Por fin apareció una pantalla dentro de la pantalla; primero negra, hasta que un par de segundos después se llenó con caracteres hebreos.
– «Mensaje para Uri» -tradujo Uri.
Luego, saliendo del fundido, apareció una imagen animada:
Shimon Guttman sentado ante el mismo escritorio donde Maggie se había instalado la otra noche. Parecía estar mirando la pantalla del ordenador. Maggie recordó la cámara de vídeo que había visto y los aparatos electrónicos que había en el despacho y dedujo que Guttman se había filmado a sí mismo.
Contempló aquel rostro, tan distinto de la persona que había visto en las imágenes de archivo de intemet. No había en él ni rastro de la arrogancia que mostraba en las fotos de los discursos. Al contrario, Guttman parecía aturdido y preocupado, como un hombre al que hubieran perseguido toda la noche y que apenas hubiera dormido. Estaba inclinado hacia delante, con el rostro demacrado y cansado.
«Uri yakiri.»
– «Mi querido Uri -empezó a traducir su hijo con un murmullo-, espero que nunca tengas que ver esto, espero que podré volver al despacho de Rosen la semana que viene para recuperar este sobre que le confío para que te entregue en caso de que yo desaparezca o, Dios no lo quiera, en el caso de que muera. Con un poco de suerte podré resolver este asunto yo solo y no hará falta que te arrastre a él.

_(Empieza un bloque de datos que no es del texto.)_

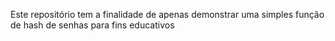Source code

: Este repositório tem a finalidade de apenas demonstrar uma simples função de hash de senhas para fins educativos
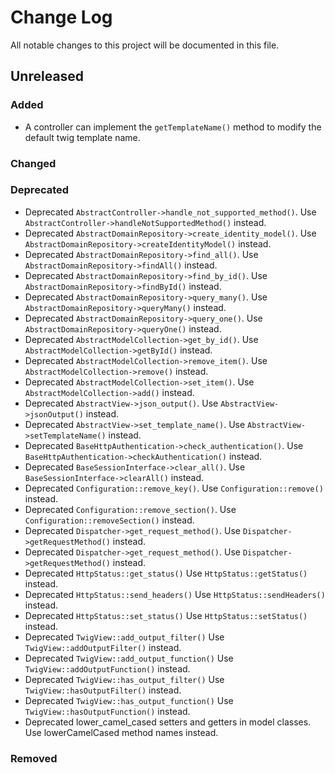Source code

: # Change Log
All notable changes to this project will be documented in this file.

## Unreleased

### Added
* A controller can implement the `getTemplateName()` method to modify the default twig template name.

### Changed

### Deprecated

* Deprecated `AbstractController->handle_not_supported_method()`. Use `AbstractController->handleNotSupportedMethod()` instead.
* Deprecated `AbstractDomainRepository->create_identity_model()`. Use `AbstractDomainRepository->createIdentityModel()` instead.
* Deprecated `AbstractDomainRepository->find_all()`. Use `AbstractDomainRepository->findAll()` instead.
* Deprecated `AbstractDomainRepository->find_by_id()`. Use `AbstractDomainRepository->findById()` instead.
* Deprecated `AbstractDomainRepository->query_many()`. Use `AbstractDomainRepository->queryMany()` instead.
* Deprecated `AbstractDomainRepository->query_one()`. Use `AbstractDomainRepository->queryOne()` instead.
* Deprecated `AbstractModelCollection->get_by_id()`. Use `AbstractModelCollection->getById()` instead.
* Deprecated `AbstractModelCollection->remove_item()`. Use `AbstractModelCollection->remove()` instead.
* Deprecated `AbstractModelCollection->set_item()`. Use `AbstractModelCollection->add()` instead.
* Deprecated `AbstractView->json_output()`. Use `AbstractView->jsonOutput()` instead.
* Deprecated `AbstractView->set_template_name()`. Use `AbstractView->setTemplateName()` instead.
* Deprecated `BaseHttpAuthentication->check_authentication()`. Use `BaseHttpAuthentication->checkAuthentication()` instead.
* Deprecated `BaseSessionInterface->clear_all()`. Use `BaseSessionInterface->clearAll()` instead.
* Deprecated `Configuration::remove_key()`. Use `Configuration::remove()` instead.
* Deprecated `Configuration::remove_section()`. Use `Configuration::removeSection()` instead.
* Deprecated `Dispatcher->get_request_method()`. Use `Dispatcher->getRequestMethod()` instead.
* Deprecated `Dispatcher->get_request_method()`. Use `Dispatcher->getRequestMethod()` instead.
* Deprecated `HttpStatus::get_status()` Use `HttpStatus::getStatus()` instead.
* Deprecated `HttpStatus::send_headers()` Use `HttpStatus::sendHeaders()` instead.
* Deprecated `HttpStatus::set_status()` Use `HttpStatus::setStatus()` instead.
* Deprecated `TwigView::add_output_filter()` Use `TwigView::addOutputFilter()` instead.
* Deprecated `TwigView::add_output_function()` Use `TwigView::addOutputFunction()` instead.
* Deprecated `TwigView::has_output_filter()` Use `TwigView::hasOutputFilter()` instead.
* Deprecated `TwigView::has_output_function()` Use `TwigView::hasOutputFunction()` instead.
* Deprecated lower_camel_cased setters and getters in model classes. Use lowerCamelCased method names instead.

### Removed
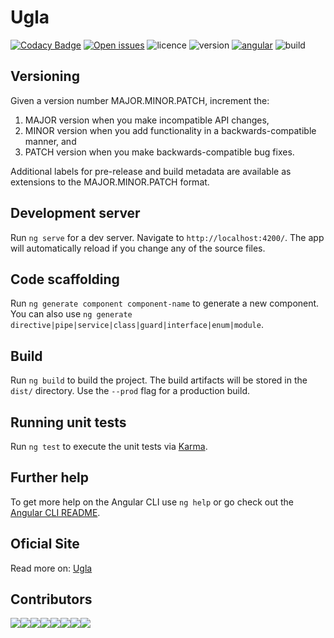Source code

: # Ugla

[![Codacy Badge](https://api.codacy.com/project/badge/Grade/dab0deb9bbe1463a8c5ef52c1f55a03a)](https://www.codacy.com/app/marcosvidolin/ugla?utm_source=github.com&amp;utm_medium=referral&amp;utm_content=ciandt-dev/ugla&amp;utm_campaign=Badge_Grade)
[![Open issues](https://img.shields.io/github/issues-raw/ciandt-dev/ugla.svg)](https://github.com/ciandt-dev/ugla/issues)
![licence](https://img.shields.io/npm/l/ugla.svg)
![version](https://img.shields.io/github/package-json/v/ciandt-dev/ugla.svg)
[![angular](https://img.shields.io/github/package-json/dependency-version/ciandt-dev/ugla/dev/@angular/cli.svg)](https://angular.io)
![build](https://travis-ci.com/ciandt-dev/ugla.svg?branch=master)



## Versioning
Given a version number MAJOR.MINOR.PATCH, increment the:

1. MAJOR version when you make incompatible API changes,
1. MINOR version when you add functionality in a backwards-compatible manner, and
1. PATCH version when you make backwards-compatible bug fixes.

Additional labels for pre-release and build metadata are available as extensions to the MAJOR.MINOR.PATCH format.

## Development server

Run `ng serve` for a dev server. Navigate to `http://localhost:4200/`. The app will automatically reload if you change any of the source files.

## Code scaffolding

Run `ng generate component component-name` to generate a new component. You can also use `ng generate directive|pipe|service|class|guard|interface|enum|module`.

## Build

Run `ng build` to build the project. The build artifacts will be stored in the `dist/` directory. Use the `--prod` flag for a production build.

## Running unit tests

Run `ng test` to execute the unit tests via [Karma](https://karma-runner.github.io).

## Further help

To get more help on the Angular CLI use `ng help` or go check out the [Angular CLI README](https://github.com/angular/angular-cli/blob/master/README.md).

## Oficial Site
Read more on: [Ugla](https://ugla.dev)

## Contributors
[![](https://sourcerer.io/fame/regivaldo/ciandt-dev/ugla/images/0)](https://sourcerer.io/fame/regivaldo/ciandt-dev/ugla/links/0)[![](https://sourcerer.io/fame/regivaldo/ciandt-dev/ugla/images/1)](https://sourcerer.io/fame/regivaldo/ciandt-dev/ugla/links/1)[![](https://sourcerer.io/fame/regivaldo/ciandt-dev/ugla/images/2)](https://sourcerer.io/fame/regivaldo/ciandt-dev/ugla/links/2)[![](https://sourcerer.io/fame/regivaldo/ciandt-dev/ugla/images/3)](https://sourcerer.io/fame/regivaldo/ciandt-dev/ugla/links/3)[![](https://sourcerer.io/fame/regivaldo/ciandt-dev/ugla/images/4)](https://sourcerer.io/fame/regivaldo/ciandt-dev/ugla/links/4)[![](https://sourcerer.io/fame/regivaldo/ciandt-dev/ugla/images/5)](https://sourcerer.io/fame/regivaldo/ciandt-dev/ugla/links/5)[![](https://sourcerer.io/fame/regivaldo/ciandt-dev/ugla/images/6)](https://sourcerer.io/fame/regivaldo/ciandt-dev/ugla/links/6)[![](https://sourcerer.io/fame/regivaldo/ciandt-dev/ugla/images/7)](https://sourcerer.io/fame/regivaldo/ciandt-dev/ugla/links/7)
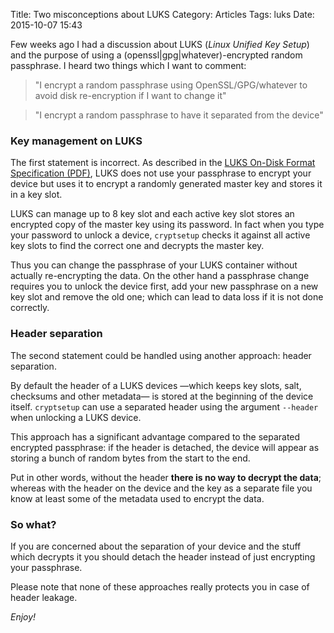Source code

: Title: Two misconceptions about LUKS
Category: Articles
Tags: luks
Date: 2015-10-07 15:43

Few weeks ago I had a discussion about LUKS (_Linux Unified Key Setup_) and the purpose of using a (openssl|gpg|whatever)-encrypted random passphrase. I heard two things which I want to comment:

> "I encrypt a random passphrase using OpenSSL/GPG/whatever to avoid disk re-encryption if I want to change it"

> "I encrypt a random passphrase to have it separated from the device"

### Key management on LUKS

The first statement is incorrect. As described in the [LUKS On-Disk Format Specification (PDF)](http://tomb.dyne.org/Luks_on_disk_format.pdf), LUKS does not use your passphrase to encrypt your device but uses it to encrypt a randomly generated master key and stores it in a key slot.

LUKS can manage up to 8 key slot and each active key slot stores an encrypted copy of the master key using its password. In fact when you type your password to unlock a device, `cryptsetup` checks it against all active key slots to find the correct one and decrypts the master key.

Thus you can change the passphrase of your LUKS container without actually re-encrypting the data. On the other hand a passphrase change requires you to unlock the device first, add your new passphrase on a new key slot and remove the old one; which can lead to data loss if it is not done correctly.

### Header separation

The second statement could be handled using another approach: header separation.

By default the header of a LUKS devices —which keeps key slots, salt, checksums and other metadata— is stored at the beginning of the device itself. `cryptsetup` can use a separated header using the argument `--header` when unlocking a LUKS device.

This approach has a significant advantage compared to the separated encrypted passphrase: if the header is detached, the device will appear as storing a bunch of random bytes from the start to the end.

Put in other words, without the header **there is no way to decrypt the data**; whereas with the header on the device and the key as a separate file you know at least some of the metadata used to encrypt the data.

### So what?

If you are concerned about the separation of your device and the stuff which decrypts it you should detach the header instead of just encrypting your passphrase.

Please note that none of these approaches really protects you in case of header leakage.

_Enjoy!_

»Pero si por alguna razón no lo consigo, no puedo permitir que este conocimiento muera conmigo. Mira, Uri, resulta que he visto algo tan valioso, tan antiguo e importante que de verdad creo que cambiará a cualquiera que lo vea. Me consta que tú y yo no estamos de acuerdo en casi nada, y sé que crees que tu padre es un exagerado. A pesar de todo, estoy convencido de que comprenderás que esto es distinto.
De repente Uri se inclinó bruscamente sobre el teclado y detuvo el reproductor. Luego se volvió hacia Maggie y, con una expresión donde se leía claramente «¡Seré idiota!», le dijo con los labios: «¡Micrófonos!».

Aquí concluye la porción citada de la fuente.